Больше Алёна Ивановна мне не звонила. А осенью, то есть чуть больше, чем через год после нашего разговора в поезде, мне позвонили на мобильный, и незнакомый голос назвал меня по имени и отчеству.

– С кем я? – спрашиваю.

Ответом мне было долгое шуршание. Потом далёкий хриплый голос произнёс: «Это Борис Маркович, муж Алёны Ивановны Петуховой. Слышно меня? Супруга оставила ваш телефон и попросила позвонить, если…», – на том конце закашлялись и замолчали.

Я уже знал, что мне скажут, и покорно ждал с телефонной трубкой, прижатой к вспотевшему уху и с разливающейся в груди незнакомой мне раньше тоской.

Сквозь треск снова прорвался голос, я поймал его на середине фразы и услышал слова, которые боялся услышать: «…скончалась в больнице от инфаркта миокарда 25 сентября. Похоронили на Малаховском кладбище. Я сейчас сам в больницу ложусь на две недели. Потом в любое время можете приезжать, я вас провожу к Алёне. Она о вас хорошо говорила, и я буду рад познакомиться. Только предварительно позвоните».
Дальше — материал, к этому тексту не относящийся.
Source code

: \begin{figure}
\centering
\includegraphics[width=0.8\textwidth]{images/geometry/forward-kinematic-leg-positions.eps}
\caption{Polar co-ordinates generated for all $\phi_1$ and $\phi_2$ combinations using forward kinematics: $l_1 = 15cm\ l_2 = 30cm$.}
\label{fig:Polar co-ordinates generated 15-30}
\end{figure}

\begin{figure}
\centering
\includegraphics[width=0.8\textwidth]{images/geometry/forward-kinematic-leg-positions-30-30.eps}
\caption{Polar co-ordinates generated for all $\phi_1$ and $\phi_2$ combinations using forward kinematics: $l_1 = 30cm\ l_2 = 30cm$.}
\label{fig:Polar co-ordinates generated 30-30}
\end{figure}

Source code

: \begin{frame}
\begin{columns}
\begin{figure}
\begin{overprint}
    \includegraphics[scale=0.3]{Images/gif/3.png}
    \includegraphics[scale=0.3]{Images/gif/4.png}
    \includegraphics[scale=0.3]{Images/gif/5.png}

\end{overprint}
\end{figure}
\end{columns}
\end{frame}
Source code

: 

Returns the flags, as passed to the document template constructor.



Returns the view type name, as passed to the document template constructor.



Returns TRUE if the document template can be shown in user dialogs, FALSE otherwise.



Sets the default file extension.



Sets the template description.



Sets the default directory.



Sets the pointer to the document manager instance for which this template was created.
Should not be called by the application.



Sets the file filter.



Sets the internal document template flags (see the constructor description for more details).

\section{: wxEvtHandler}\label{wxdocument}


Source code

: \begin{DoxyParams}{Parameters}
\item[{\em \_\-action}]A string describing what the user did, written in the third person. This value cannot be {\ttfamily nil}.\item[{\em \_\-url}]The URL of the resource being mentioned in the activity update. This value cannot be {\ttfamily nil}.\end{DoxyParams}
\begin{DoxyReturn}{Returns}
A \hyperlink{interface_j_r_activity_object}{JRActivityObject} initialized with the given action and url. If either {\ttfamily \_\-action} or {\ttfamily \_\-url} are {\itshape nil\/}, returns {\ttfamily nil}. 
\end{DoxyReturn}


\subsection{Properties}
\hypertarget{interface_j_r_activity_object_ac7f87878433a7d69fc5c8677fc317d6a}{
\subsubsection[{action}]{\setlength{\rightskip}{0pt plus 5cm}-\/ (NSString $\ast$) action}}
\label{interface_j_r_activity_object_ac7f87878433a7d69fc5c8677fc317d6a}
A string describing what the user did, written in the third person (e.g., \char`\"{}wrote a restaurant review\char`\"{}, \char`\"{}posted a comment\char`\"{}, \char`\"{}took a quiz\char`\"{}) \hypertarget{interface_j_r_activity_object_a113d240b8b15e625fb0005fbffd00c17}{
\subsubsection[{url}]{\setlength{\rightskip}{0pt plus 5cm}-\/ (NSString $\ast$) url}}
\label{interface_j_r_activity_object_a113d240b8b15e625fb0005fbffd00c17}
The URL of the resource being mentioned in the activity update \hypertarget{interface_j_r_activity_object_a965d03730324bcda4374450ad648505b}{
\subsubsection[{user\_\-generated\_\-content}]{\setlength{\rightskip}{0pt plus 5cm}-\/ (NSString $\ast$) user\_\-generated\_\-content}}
В Москву мне удалось вырваться только весной. Вы скажете, правильнее было сразу поехать после звонка Бориса Марковича? Всё так, но год был кризисный и я был на волоске от увольнения с работы, скакало давление: от нервов, а может, от злоупотребления алкоголем. Словом, я дал самому себя убедить в том, что дело не срочное, подождёт.

Приехав в Москву и завершив обязательные дела, я позвонил Борису Марковичу с Курского вокзала, потом позвонил со станции Малаховка, но всякий раз мне сообщали, что аппарат выключен или находится вне зоны действия сети. Тогда я на попутной машине за пять минут доехал от станции до Малаховского кладбища. Миновав старую еврейскую часть, огороженную забором, за которым теснились один к другому мраморные памятники и надгробья, я по свежим доскам, брошенным прямо в весеннюю жижу, подошёл к двери кладбищенской конторы.

– Найдём могилку, – уверил меня весёлый парень по имени Сеня. – Когда, говорите, похоронили?

Долго шли по кладбищенским дорожкам, обходя глубокие лужи и кучи чёрного снега. Наконец, по узкой тропинке вышли на обрыв, под которым внизу блестела освободившаяся ото льда вода.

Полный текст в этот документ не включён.